L ast July, the Air Force announced it would be moving toward an enterprise approach for several of its management functions as part of a major restructuring effort that also called for a downsizing of the civilian workforce.

As part of the shakeup, the service decided to create a single organization in charge of providing support functions on its military bases around the world, rather than letting major commands handle things themselves. But that organization hasn’t had a full staff or a permanent headquarters until now.

The new Installation and Mission Support Center will be based at Joint Base San Antonio, the Air Force announced this week — disappointing other contenders in the communities around Scott AFB in Illinois, Joint Base Langley-Eustis in Virginia and Wright-Patterson AFB in Ohio.

Part of the rationale, the Air Force said Thursday, was that about half of the employees who will work under the new center’s chain of command are already based at San Antonio.
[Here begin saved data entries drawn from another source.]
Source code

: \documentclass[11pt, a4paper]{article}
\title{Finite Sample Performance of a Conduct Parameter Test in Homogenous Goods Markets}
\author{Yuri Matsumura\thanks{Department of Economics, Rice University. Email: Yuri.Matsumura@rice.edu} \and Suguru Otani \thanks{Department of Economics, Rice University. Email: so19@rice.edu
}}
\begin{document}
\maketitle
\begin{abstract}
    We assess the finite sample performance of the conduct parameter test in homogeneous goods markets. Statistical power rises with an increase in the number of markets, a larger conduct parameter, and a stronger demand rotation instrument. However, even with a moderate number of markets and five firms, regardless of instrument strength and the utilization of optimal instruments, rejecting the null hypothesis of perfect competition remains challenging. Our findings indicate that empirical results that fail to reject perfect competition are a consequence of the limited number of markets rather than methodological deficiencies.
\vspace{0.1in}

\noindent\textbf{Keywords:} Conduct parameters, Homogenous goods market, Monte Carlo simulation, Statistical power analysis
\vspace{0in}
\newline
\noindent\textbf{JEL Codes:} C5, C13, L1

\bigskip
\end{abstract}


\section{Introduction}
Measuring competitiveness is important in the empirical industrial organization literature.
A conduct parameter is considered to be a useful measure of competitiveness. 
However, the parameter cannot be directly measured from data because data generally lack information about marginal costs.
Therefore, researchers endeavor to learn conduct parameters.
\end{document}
Roughly 350 other positions in other parts of the country will be relocated to Texas, but the transition will take time: the Air Force doesn’t expect all of the new headquarters staff to be in place until fall 2016.

The Air Force created the center in response to Defense Secretary Chuck Hagel’s directive to reduce DoD-wide headquarters staff levels by 20 percent. It will try to centralize several functions that the Air Force felt were being handled redundantly and inefficiently by major commands around the country, including civil engineering, policing, contracting for base services, morale programs and military pay and accounting support.